AVAILABLE DATA Block Start

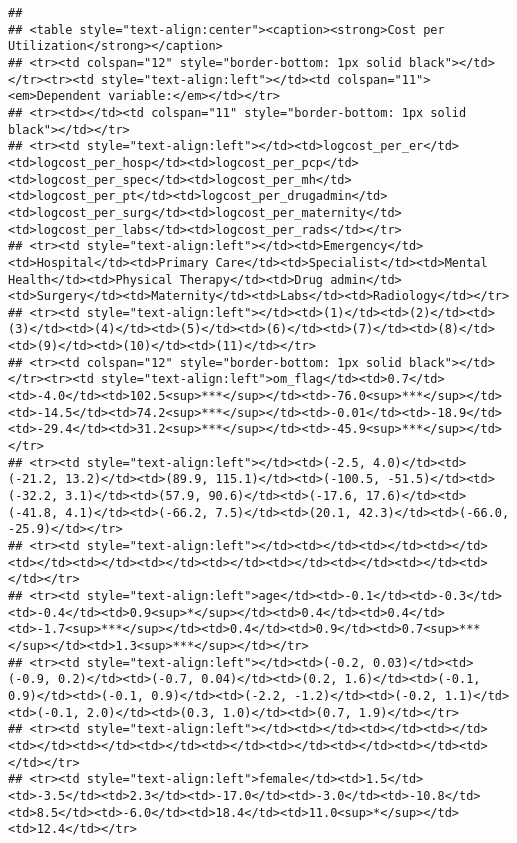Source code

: \documentclass[]{article}
\begin{document}
\begin{verbatim}
## 
## <table style="text-align:center"><caption><strong>Cost per Utilization</strong></caption>
## <tr><td colspan="12" style="border-bottom: 1px solid black"></td></tr><tr><td style="text-align:left"></td><td colspan="11"><em>Dependent variable:</em></td></tr>
## <tr><td></td><td colspan="11" style="border-bottom: 1px solid black"></td></tr>
## <tr><td style="text-align:left"></td><td>logcost_per_er</td><td>logcost_per_hosp</td><td>logcost_per_pcp</td><td>logcost_per_spec</td><td>logcost_per_mh</td><td>logcost_per_pt</td><td>logcost_per_drugadmin</td><td>logcost_per_surg</td><td>logcost_per_maternity</td><td>logcost_per_labs</td><td>logcost_per_rads</td></tr>
## <tr><td style="text-align:left"></td><td>Emergency</td><td>Hospital</td><td>Primary Care</td><td>Specialist</td><td>Mental Health</td><td>Physical Therapy</td><td>Drug admin</td><td>Surgery</td><td>Maternity</td><td>Labs</td><td>Radiology</td></tr>
## <tr><td style="text-align:left"></td><td>(1)</td><td>(2)</td><td>(3)</td><td>(4)</td><td>(5)</td><td>(6)</td><td>(7)</td><td>(8)</td><td>(9)</td><td>(10)</td><td>(11)</td></tr>
## <tr><td colspan="12" style="border-bottom: 1px solid black"></td></tr><tr><td style="text-align:left">om_flag</td><td>0.7</td><td>-4.0</td><td>102.5<sup>***</sup></td><td>-76.0<sup>***</sup></td><td>-14.5</td><td>74.2<sup>***</sup></td><td>-0.01</td><td>-18.9</td><td>-29.4</td><td>31.2<sup>***</sup></td><td>-45.9<sup>***</sup></td></tr>
## <tr><td style="text-align:left"></td><td>(-2.5, 4.0)</td><td>(-21.2, 13.2)</td><td>(89.9, 115.1)</td><td>(-100.5, -51.5)</td><td>(-32.2, 3.1)</td><td>(57.9, 90.6)</td><td>(-17.6, 17.6)</td><td>(-41.8, 4.1)</td><td>(-66.2, 7.5)</td><td>(20.1, 42.3)</td><td>(-66.0, -25.9)</td></tr>
## <tr><td style="text-align:left"></td><td></td><td></td><td></td><td></td><td></td><td></td><td></td><td></td><td></td><td></td><td></td></tr>
## <tr><td style="text-align:left">age</td><td>-0.1</td><td>-0.3</td><td>-0.4</td><td>0.9<sup>*</sup></td><td>0.4</td><td>0.4</td><td>-1.7<sup>***</sup></td><td>0.4</td><td>0.9</td><td>0.7<sup>***</sup></td><td>1.3<sup>***</sup></td></tr>
## <tr><td style="text-align:left"></td><td>(-0.2, 0.03)</td><td>(-0.9, 0.2)</td><td>(-0.7, 0.04)</td><td>(0.2, 1.6)</td><td>(-0.1, 0.9)</td><td>(-0.1, 0.9)</td><td>(-2.2, -1.2)</td><td>(-0.2, 1.1)</td><td>(-0.1, 2.0)</td><td>(0.3, 1.0)</td><td>(0.7, 1.9)</td></tr>
## <tr><td style="text-align:left"></td><td></td><td></td><td></td><td></td><td></td><td></td><td></td><td></td><td></td><td></td><td></td></tr>
## <tr><td style="text-align:left">female</td><td>1.5</td><td>-3.5</td><td>2.3</td><td>-17.0</td><td>-3.0</td><td>-10.8</td><td>8.5</td><td>-6.0</td><td>18.4</td><td>11.0<sup>*</sup></td><td>12.4</td></tr>

\end{verbatim}
\end{document}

AVAILABLE DATA Block End

WORK TO BE COMPLETED. Print every entry exactly as written, without the pictures.

EXERCISE OUTPUT.
Source code

: \documentclass[]{article}
\begin{document}
\begin{verbatim}
## 
## <table style="text-align:center"><caption><strong>Cost per Utilization</strong></caption>
## <tr><td colspan="12" style="border-bottom: 1px solid black"></td></tr><tr><td style="text-align:left"></td><td colspan="11"><em>Dependent variable:</em></td></tr>
## <tr><td></td><td colspan="11" style="border-bottom: 1px solid black"></td></tr>
## <tr><td style="text-align:left"></td><td>logcost_per_er</td><td>logcost_per_hosp</td><td>logcost_per_pcp</td><td>logcost_per_spec</td><td>logcost_per_mh</td><td>logcost_per_pt</td><td>logcost_per_drugadmin</td><td>logcost_per_surg</td><td>logcost_per_maternity</td><td>logcost_per_labs</td><td>logcost_per_rads</td></tr>
## <tr><td style="text-align:left"></td><td>Emergency</td><td>Hospital</td><td>Primary Care</td><td>Specialist</td><td>Mental Health</td><td>Physical Therapy</td><td>Drug admin</td><td>Surgery</td><td>Maternity</td><td>Labs</td><td>Radiology</td></tr>
## <tr><td style="text-align:left"></td><td>(1)</td><td>(2)</td><td>(3)</td><td>(4)</td><td>(5)</td><td>(6)</td><td>(7)</td><td>(8)</td><td>(9)</td><td>(10)</td><td>(11)</td></tr>
## <tr><td colspan="12" style="border-bottom: 1px solid black"></td></tr><tr><td style="text-align:left">om_flag</td><td>0.7</td><td>-4.0</td><td>102.5<sup>***</sup></td><td>-76.0<sup>***</sup></td><td>-14.5</td><td>74.2<sup>***</sup></td><td>-0.01</td><td>-18.9</td><td>-29.4</td><td>31.2<sup>***</sup></td><td>-45.9<sup>***</sup></td></tr>
## <tr><td style="text-align:left"></td><td>(-2.5, 4.0)</td><td>(-21.2, 13.2)</td><td>(89.9, 115.1)</td><td>(-100.5, -51.5)</td><td>(-32.2, 3.1)</td><td>(57.9, 90.6)</td><td>(-17.6, 17.6)</td><td>(-41.8, 4.1)</td><td>(-66.2, 7.5)</td><td>(20.1, 42.3)</td><td>(-66.0, -25.9)</td></tr>
## <tr><td style="text-align:left"></td><td></td><td></td><td></td><td></td><td></td><td></td><td></td><td></td><td></td><td></td><td></td></tr>
## <tr><td style="text-align:left">age</td><td>-0.1</td><td>-0.3</td><td>-0.4</td><td>0.9<sup>*</sup></td><td>0.4</td><td>0.4</td><td>-1.7<sup>***</sup></td><td>0.4</td><td>0.9</td><td>0.7<sup>***</sup></td><td>1.3<sup>***</sup></td></tr>
## <tr><td style="text-align:left"></td><td>(-0.2, 0.03)</td><td>(-0.9, 0.2)</td><td>(-0.7, 0.04)</td><td>(0.2, 1.6)</td><td>(-0.1, 0.9)</td><td>(-0.1, 0.9)</td><td>(-2.2, -1.2)</td><td>(-0.2, 1.1)</td><td>(-0.1, 2.0)</td><td>(0.3, 1.0)</td><td>(0.7, 1.9)</td></tr>
## <tr><td style="text-align:left"></td><td></td><td></td><td></td><td></td><td></td><td></td><td></td><td></td><td></td><td></td><td></td></tr>
## <tr><td style="text-align:left">female</td><td>1.5</td><td>-3.5</td><td>2.3</td><td>-17.0</td><td>-3.0</td><td>-10.8</td><td>8.5</td><td>-6.0</td><td>18.4</td><td>11.0<sup>*</sup></td><td>12.4</td></tr>

\end{verbatim}
\end{document}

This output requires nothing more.